Diehard Dylan fans might have mixed emotions about Tracks, because its subject and inspiration is never heard from directly, only appearing in still photos and limited archival video (sans audio), presumably due to clearance difficulties. However, Tracks takes viewers on a brisk tour of the Americana music the Lomaxes, father John and son Alan, spent their careers recording and preserving. In fact, John Lomax appears with Dylan influence Huddie “Leadbelly” Ledbetter, in clips from the rather stilted and patronizing cinematic recreation of their initial meeting in the Angola State Prison Farm.
A number of early blues pioneers get their just due in Tracks, both as artists and formative influences on Dylan, including Leadbelly, Blind Willie McTell, Rev. Gary Davis, and Mississippi John Hurt, briefly shown in performance at the Newport Folk Festival. At times Tracks also mixes in contemporary performances of a classic song that Dylan surely would have heard, with the best being Po’ Girl’s rendition of Hurt’s “My Creole Belle.”
In addition to bluesmen, we see and hear some of Dylan’s country touchstones, most notably Hank Williams, and the original folkies like Woody Gutherie. One of the more intriguing aspects of Tracks is its relatively straight-forward description of the so-called “Popular Front, Communist-influenced folk tradition.” We hear Guthrie dissembling on the political intent of his music, but twenty minutes later another commentator seems to contradict him, explaining in the folkies’ voice their aim to “create a patriotic, American, wholesome feel for what we’re doing and that will help play down and placate and pacify those who feel we’re too close to the Communist Party.”
Though Dylan clearly idolized Guthrie, later discussions of the titular subject’s work create a picture of a more nuanced artist, like the1966 Playboy interview from which author Michael Gray paraphrases his belief in lasting power of traditional song, arguing the converse for protest music: “Traditional music won’t die—it can’t die . . . It’s political music—those are the songs that are going to die—they’re already dead.”

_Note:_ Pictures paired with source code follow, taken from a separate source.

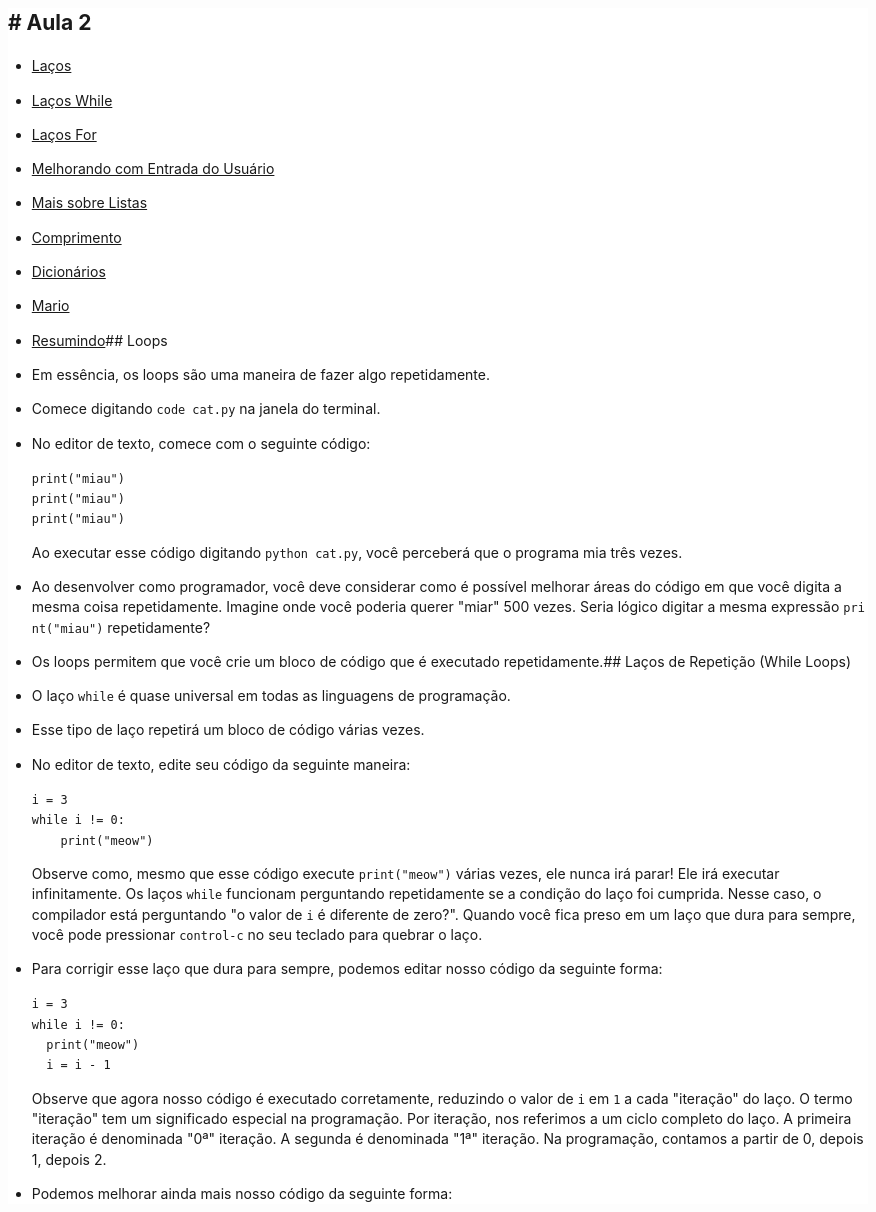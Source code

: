 ## # Aula 2

- [Laços](#laços)
- [Laços While](#laços-while)
- [Laços For](#laços-for)
- [Melhorando com Entrada do Usuário](#melhorando-com-entrada-do-usuário)
- [Mais sobre Listas](#mais-sobre-listas)
- [Comprimento](#comprimento)
- [Dicionários](#dicionários)
- [Mario](#mario)
- [Resumindo](#resumindo)## Loops

- Em essência, os loops são uma maneira de fazer algo repetidamente.
- Comece digitando `code cat.py` na janela do terminal.
- No editor de texto, comece com o seguinte código:

      print("miau")
      print("miau")
      print("miau")

  Ao executar esse código digitando `python cat.py`, você perceberá que o programa mia três vezes.

- Ao desenvolver como programador, você deve considerar como é possível melhorar áreas do código em que você digita a mesma coisa repetidamente. Imagine onde você poderia querer "miar" 500 vezes. Seria lógico digitar a mesma expressão `print("miau")` repetidamente?
- Os loops permitem que você crie um bloco de código que é executado repetidamente.## Laços de Repetição (While Loops)

- O laço `while` é quase universal em todas as linguagens de programação.
- Esse tipo de laço repetirá um bloco de código várias vezes.
- No editor de texto, edite seu código da seguinte maneira:

      i = 3
      while i != 0:
          print("meow")

  Observe como, mesmo que esse código execute `print("meow")` várias vezes, ele nunca irá parar! Ele irá executar infinitamente. Os laços `while` funcionam perguntando repetidamente se a condição do laço foi cumprida. Nesse caso, o compilador está perguntando "o valor de `i` é diferente de zero?". Quando você fica preso em um laço que dura para sempre, você pode pressionar `control-c` no seu teclado para quebrar o laço.

- Para corrigir esse laço que dura para sempre, podemos editar nosso código da seguinte forma:

      i = 3
      while i != 0:
        print("meow")
        i = i - 1

  Observe que agora nosso código é executado corretamente, reduzindo o valor de `i` em `1` a cada "iteração" do laço. O termo "iteração" tem um significado especial na programação. Por iteração, nos referimos a um ciclo completo do laço. A primeira iteração é denominada "0ª" iteração. A segunda é denominada "1ª" iteração. Na programação, contamos a partir de 0, depois 1, depois 2.

- Podemos melhorar ainda mais nosso código da seguinte forma:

While Tracks might not leave fans feeling anymore intimately acquainted with Dylan, it offers several good jumping-off points for the artists who came before him. It would be very cool if some of Dylan’s sizable audience became intrigued by Rev. Gary Davis on learning from Folk Revival producer Joe Boyd a tidbit like: “[for] a lot of the New York folkies, to the degree that they had real skill on the guitar it was very often because they had taken lessons from Gary.” Though relatively brief (just over ninety minutes), Tracks shotguns in quite a bit of American roots music, for an interesting, if indirect tribute to the inscrutable singer-songwriter.